Monday, January 16, 2006

posted by O.W.

Badfoot Brown and Bunions Funeral Marching Band: Martin's Funeral
From Bill Cosby Presents The Badfoot Brown and Bunions Funeral Marching Band (Uni, 1970)

    Through our scientific and technological genius, we have made of this world a neighborhood and yet we have not had the ethical commitment to make of it a brotherhood. But somehow, and in some way, we have got to do this. We must all learn to live together as brothers or we will all perish together as fools. We are tied together in the single garment of destiny, caught in an inescapable network of mutuality. And whatever affects one directly affects all indirectly. For some strange reason I can never be what I ought to be until you are what you ought to be. And you can never be what you ought to be until I am what I ought to be. This is the way God’s universe is made; this is the way it is structured.. - "Remaining Awake Through A Great Revolution". 1968.

Wednesday, January 11, 2006

posted by O.W.

The Fame Gang: Soul Feud + Grits N' Gravy
From 7" (Fame, 1969)

I wanted to add an addendum to the excellent series of posts that Charles Hughes put together for us (come back any time!).

As Charles alluded to in one of the comments sections, Fame Studios went through a few distinctive eras of rhythm sections: the one that became most famous was the 2nd incarnation - they were the ones who, for example, worked on Aretha Franklin's debut Atlantic album (and were at the center of the drama that went down between Fame, Atlantic, Aretha and her then-husband/manager Ted White). After the fall-out, almost all of the rhythm section left Fame to go found Muscle Shoals Studios across the street.

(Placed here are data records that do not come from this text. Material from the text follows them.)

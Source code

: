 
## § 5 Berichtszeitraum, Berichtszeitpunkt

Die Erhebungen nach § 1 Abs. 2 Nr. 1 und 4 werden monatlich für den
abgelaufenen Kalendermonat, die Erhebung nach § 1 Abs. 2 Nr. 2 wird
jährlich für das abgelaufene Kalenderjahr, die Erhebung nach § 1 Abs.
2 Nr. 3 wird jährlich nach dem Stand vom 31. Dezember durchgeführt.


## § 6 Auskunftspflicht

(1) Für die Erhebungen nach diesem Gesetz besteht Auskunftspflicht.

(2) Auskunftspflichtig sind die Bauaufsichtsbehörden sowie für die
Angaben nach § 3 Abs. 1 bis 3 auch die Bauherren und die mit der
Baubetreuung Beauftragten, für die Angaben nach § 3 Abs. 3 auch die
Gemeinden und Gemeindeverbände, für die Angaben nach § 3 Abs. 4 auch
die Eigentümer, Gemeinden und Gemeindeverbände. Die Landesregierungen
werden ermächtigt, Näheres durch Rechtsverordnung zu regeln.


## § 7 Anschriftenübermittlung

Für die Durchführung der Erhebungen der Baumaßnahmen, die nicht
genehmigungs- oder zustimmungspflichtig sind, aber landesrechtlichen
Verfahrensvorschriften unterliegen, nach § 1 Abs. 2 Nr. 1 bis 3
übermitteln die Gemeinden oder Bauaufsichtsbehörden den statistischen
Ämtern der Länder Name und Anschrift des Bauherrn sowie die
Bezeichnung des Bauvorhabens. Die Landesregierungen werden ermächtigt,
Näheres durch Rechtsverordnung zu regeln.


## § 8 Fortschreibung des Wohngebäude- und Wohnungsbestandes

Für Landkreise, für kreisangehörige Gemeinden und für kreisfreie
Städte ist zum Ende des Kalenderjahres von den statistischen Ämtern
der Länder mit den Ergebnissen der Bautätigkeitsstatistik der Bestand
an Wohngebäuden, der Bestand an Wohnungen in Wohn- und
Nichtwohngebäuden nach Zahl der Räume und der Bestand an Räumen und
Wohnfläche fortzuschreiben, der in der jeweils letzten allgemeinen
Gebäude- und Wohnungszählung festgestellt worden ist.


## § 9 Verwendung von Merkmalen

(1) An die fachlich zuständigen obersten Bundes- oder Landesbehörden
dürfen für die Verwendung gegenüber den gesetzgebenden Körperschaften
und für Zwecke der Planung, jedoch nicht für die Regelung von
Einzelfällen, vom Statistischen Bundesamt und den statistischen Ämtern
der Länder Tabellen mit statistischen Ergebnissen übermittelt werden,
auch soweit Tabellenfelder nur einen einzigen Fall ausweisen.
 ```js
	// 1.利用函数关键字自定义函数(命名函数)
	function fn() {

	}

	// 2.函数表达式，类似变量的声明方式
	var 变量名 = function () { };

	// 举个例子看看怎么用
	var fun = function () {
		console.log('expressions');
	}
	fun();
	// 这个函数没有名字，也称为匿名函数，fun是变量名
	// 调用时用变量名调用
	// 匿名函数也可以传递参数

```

When Rich Hall rebuilt the rhythm section, the 3rd incarnation became known as The Fame Gang that that included a scorching Junior Lowe on guitar (he was the lone stay-over from the last Fame section) and Clayton Ivey slapping it down on organ. It says a lot about how deep talent was out in Alabama that Fame could lose most its studio staff and then rebuild just as good as ever. It's also notable that the Fame Gang was far more integrated; 5 of the 8 new members were Black unlike the previous generation which was all white.

The Fame Gang, besides playing back-up, also released their own single and album: what you got here a really nice double-sided instrumental funk cooker. I have a hard time choosing between the two of 'em - "Soul Feud" is a hard-driving funky blues tune, complete with some mean interplay between harmonica and guitar - reminds me very much of something that Harvey Fuqua or Charles Wright might have produced.

Meanwhile, "Grits and Gravy" is a more uptempo funk cooker - slick instrumental that shares much in common with some of Kool and the Gang's early jams. Like I said, a great double-sided 7". (It's just too bad their LP wasn't anywhere near this good.)

posted by O.W.

Arthur Alexander: You Better Move On
From You Better Move On (Dot, 1962). Also on Greatest Hits.

Eddie Hinton: Hard Luck Guy
From Hard Luck Guy (Capricorn, 1998)

(Ed.: This is the third in a three part series by Charles Hughes on the legacy of Muscle Shoals in soul music. --O.W.)

The Muscle Shoals Sound, Pt. 3, by Charles Hughes

Both Eddie Hinton and Arthur Alexander were great songwriters, crafting of soul songs that cut as deeply as those of any of their contemporaries. But I didn't put them here simply for that, although both cuts are self-penned.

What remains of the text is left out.